## Assigned task
List each line of the data that holds the word "Object".

════════════════

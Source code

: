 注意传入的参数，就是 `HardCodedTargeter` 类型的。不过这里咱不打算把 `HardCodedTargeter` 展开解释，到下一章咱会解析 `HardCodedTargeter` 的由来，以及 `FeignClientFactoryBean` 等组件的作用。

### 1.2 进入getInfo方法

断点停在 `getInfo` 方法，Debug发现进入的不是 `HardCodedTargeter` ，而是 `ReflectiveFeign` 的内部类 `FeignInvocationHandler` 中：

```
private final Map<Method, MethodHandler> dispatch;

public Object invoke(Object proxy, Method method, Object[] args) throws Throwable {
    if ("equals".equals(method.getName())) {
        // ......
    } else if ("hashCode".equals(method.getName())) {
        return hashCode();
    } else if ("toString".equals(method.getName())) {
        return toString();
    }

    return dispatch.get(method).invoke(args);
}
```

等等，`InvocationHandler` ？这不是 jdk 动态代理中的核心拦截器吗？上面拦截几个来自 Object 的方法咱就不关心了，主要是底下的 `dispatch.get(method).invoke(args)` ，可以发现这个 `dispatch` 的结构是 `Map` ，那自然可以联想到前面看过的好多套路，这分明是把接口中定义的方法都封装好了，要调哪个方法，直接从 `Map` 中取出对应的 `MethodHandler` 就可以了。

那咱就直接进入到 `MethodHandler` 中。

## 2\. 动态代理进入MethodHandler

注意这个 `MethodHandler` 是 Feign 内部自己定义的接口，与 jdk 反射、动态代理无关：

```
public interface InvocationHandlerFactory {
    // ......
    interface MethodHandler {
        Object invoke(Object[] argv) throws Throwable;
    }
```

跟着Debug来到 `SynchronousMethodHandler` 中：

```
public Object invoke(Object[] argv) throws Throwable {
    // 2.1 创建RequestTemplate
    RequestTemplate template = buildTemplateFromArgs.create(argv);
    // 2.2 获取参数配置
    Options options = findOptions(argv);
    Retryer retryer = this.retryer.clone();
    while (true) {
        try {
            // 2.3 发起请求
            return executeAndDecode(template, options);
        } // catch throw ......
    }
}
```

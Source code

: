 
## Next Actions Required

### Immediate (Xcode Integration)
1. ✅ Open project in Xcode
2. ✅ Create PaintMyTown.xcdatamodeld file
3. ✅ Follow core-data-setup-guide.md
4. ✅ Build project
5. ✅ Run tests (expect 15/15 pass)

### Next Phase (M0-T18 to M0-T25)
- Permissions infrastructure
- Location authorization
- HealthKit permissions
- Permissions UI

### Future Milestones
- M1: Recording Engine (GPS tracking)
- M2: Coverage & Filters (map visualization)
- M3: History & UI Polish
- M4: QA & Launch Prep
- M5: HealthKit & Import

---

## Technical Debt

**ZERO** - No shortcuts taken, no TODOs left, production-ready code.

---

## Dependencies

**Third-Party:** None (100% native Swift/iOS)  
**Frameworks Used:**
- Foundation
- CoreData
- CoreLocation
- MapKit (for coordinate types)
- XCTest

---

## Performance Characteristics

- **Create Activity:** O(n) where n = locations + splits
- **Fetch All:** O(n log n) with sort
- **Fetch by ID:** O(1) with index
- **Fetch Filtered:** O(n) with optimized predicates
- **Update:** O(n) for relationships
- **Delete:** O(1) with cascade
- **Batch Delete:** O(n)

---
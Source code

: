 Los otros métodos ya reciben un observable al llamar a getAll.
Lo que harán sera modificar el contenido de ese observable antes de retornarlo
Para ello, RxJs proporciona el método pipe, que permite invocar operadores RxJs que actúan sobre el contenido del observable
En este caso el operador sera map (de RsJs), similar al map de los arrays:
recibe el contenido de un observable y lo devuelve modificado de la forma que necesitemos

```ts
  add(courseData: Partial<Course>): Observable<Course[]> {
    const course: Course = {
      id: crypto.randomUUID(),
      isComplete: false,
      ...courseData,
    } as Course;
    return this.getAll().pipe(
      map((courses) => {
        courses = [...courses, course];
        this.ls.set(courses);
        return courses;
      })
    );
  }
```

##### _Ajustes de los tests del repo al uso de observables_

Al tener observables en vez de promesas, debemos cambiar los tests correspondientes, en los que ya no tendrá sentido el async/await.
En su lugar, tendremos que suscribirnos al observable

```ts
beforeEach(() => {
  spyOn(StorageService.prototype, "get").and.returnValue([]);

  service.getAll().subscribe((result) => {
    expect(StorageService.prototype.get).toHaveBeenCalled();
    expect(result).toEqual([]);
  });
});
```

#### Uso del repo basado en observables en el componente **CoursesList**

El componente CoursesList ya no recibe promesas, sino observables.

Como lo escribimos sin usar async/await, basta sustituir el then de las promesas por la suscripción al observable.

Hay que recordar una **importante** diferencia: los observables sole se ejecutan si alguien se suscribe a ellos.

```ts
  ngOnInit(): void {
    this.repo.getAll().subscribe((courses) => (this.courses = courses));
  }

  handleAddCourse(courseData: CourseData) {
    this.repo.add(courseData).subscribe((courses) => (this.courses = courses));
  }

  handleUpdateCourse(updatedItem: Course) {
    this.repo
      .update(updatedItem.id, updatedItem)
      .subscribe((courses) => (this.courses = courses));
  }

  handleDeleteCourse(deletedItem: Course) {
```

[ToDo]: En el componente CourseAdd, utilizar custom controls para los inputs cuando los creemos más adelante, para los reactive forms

════════════════

## Response area
public Object invoke(Object proxy, Method method, Object[] args) throws Throwable {
等等，`InvocationHandler` ？这不是 jdk 动态代理中的核心拦截器吗？上面拦截几个来自 Object 的方法咱就不关心了，主要是底下的 `dispatch.get(method).invoke(args)` ，可以发现这个 `dispatch` 的结构是 `Map` ，那自然可以联想到前面看过的好多套路，这分明是把接口中定义的方法都封装好了，要调哪个方法，直接从 `Map` 中取出对应的 `MethodHandler` 就可以了。
        Object invoke(Object[] argv) throws Throwable;
public Object invoke(Object[] argv) throws Throwable {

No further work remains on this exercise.